QuoteReplyTopic: How did people speaking different languages commun Posted: 05-Apr-2006 at 03:40
Were there interpreters in ancient and medieval times?And how these interpreters learn the language of other people?
Another question is :to which extent could people speaking languages of
the same language family communicate in the past(ancient and medieval
times)?
For example,were Norman French and an Italian dialect of southern Italy mutually intelligible in900 A.D?
Could an Anglo-Saxon from England communicate, without knowing
other languages, with a German speaker from northern Germany or with a
Dane?
There were interpreters, of course. But one way was using Latin as lingua franca, as this language was known by all educated people (then not too many) - including all the clergy, who were the admnistrative backbone.

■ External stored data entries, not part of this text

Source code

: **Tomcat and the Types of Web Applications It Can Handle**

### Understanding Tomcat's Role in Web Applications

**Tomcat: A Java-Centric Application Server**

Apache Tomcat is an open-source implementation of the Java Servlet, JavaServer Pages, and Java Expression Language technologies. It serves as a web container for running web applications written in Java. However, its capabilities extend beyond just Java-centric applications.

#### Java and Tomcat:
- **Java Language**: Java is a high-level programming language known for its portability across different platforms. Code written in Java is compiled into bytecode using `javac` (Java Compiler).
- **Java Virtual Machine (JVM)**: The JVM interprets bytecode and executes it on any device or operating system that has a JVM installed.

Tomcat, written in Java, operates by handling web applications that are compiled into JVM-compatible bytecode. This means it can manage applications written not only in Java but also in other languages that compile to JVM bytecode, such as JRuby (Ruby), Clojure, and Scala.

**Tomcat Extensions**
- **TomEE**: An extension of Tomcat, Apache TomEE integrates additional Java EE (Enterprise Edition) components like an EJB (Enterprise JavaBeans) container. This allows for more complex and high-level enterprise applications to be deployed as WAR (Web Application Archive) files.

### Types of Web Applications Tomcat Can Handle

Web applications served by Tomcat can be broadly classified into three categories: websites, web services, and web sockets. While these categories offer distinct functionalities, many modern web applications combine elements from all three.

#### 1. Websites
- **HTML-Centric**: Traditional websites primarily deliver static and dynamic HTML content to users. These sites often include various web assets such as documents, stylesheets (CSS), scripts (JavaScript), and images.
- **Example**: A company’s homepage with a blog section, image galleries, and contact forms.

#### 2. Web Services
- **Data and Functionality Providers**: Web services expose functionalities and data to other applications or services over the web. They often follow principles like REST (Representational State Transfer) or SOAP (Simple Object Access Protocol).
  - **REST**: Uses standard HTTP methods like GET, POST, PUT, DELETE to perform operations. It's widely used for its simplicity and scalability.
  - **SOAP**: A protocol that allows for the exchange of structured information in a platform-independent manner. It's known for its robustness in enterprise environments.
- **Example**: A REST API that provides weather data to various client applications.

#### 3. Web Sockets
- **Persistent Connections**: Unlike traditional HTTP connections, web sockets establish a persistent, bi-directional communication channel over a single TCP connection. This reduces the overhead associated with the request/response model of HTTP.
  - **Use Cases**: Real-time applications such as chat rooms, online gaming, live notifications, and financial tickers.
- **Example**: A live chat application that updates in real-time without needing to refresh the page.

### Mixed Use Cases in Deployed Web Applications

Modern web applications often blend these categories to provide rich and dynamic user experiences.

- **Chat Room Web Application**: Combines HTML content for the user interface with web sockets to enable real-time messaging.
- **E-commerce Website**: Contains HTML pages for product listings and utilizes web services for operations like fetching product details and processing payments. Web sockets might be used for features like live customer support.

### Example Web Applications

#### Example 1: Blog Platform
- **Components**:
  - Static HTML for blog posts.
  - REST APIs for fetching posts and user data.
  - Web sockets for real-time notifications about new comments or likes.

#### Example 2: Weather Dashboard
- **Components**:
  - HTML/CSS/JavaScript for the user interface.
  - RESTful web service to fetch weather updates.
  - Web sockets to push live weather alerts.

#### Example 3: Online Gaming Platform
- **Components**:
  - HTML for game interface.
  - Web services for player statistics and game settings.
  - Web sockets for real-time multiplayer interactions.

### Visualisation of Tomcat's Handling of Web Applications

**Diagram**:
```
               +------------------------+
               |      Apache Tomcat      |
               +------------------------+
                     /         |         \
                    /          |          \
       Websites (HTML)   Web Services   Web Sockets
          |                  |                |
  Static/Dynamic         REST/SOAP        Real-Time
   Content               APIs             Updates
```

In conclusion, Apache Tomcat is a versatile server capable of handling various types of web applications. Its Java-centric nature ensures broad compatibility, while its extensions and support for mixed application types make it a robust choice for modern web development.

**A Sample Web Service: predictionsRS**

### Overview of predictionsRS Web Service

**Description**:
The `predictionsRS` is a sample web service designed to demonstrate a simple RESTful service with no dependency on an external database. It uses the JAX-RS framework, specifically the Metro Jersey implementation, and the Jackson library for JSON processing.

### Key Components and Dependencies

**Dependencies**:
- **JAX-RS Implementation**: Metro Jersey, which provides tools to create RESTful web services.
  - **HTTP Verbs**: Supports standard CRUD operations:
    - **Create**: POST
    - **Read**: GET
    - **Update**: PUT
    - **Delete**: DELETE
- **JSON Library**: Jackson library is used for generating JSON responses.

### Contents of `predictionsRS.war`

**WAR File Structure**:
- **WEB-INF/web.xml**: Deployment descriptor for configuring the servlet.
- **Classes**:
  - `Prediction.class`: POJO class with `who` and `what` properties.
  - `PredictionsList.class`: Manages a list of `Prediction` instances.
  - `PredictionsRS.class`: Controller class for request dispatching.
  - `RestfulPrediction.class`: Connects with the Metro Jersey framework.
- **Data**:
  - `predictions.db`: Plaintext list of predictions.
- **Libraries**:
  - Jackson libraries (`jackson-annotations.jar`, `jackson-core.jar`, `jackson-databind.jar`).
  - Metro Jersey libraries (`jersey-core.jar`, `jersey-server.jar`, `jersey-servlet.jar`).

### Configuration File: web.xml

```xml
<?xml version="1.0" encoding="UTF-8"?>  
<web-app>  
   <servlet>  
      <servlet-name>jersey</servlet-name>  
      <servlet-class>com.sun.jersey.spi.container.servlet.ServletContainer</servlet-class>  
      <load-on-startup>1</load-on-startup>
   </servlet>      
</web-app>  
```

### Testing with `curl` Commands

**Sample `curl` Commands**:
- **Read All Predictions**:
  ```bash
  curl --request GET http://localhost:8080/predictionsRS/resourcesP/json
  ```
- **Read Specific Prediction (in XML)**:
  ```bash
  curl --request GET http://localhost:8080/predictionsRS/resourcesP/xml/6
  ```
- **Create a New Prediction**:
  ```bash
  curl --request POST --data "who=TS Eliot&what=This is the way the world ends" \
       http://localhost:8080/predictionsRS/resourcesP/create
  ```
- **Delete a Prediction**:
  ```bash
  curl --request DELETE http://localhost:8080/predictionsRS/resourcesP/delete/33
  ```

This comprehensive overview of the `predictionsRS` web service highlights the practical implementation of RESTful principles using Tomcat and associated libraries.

Modern romances are still mutually intellegible for the most part. Rumanian and Sardinian may be the less simmilar to anything, followed by French. But many of the modern dialects didn't have the importance that they have now. For instance Occitan, as spoken in Tolouse (not very diferent from Catalan) was a lingua franca of most Romanic countries, being the favorite tongue of trouvateurs but being very extended even south of the Pyrenees.
I don't know so much about Germanic languages but I'm prety sure that Lower German and Danish are not that different. But they probably had a dialect (let's say Frisian) that was lingua franca in most cases.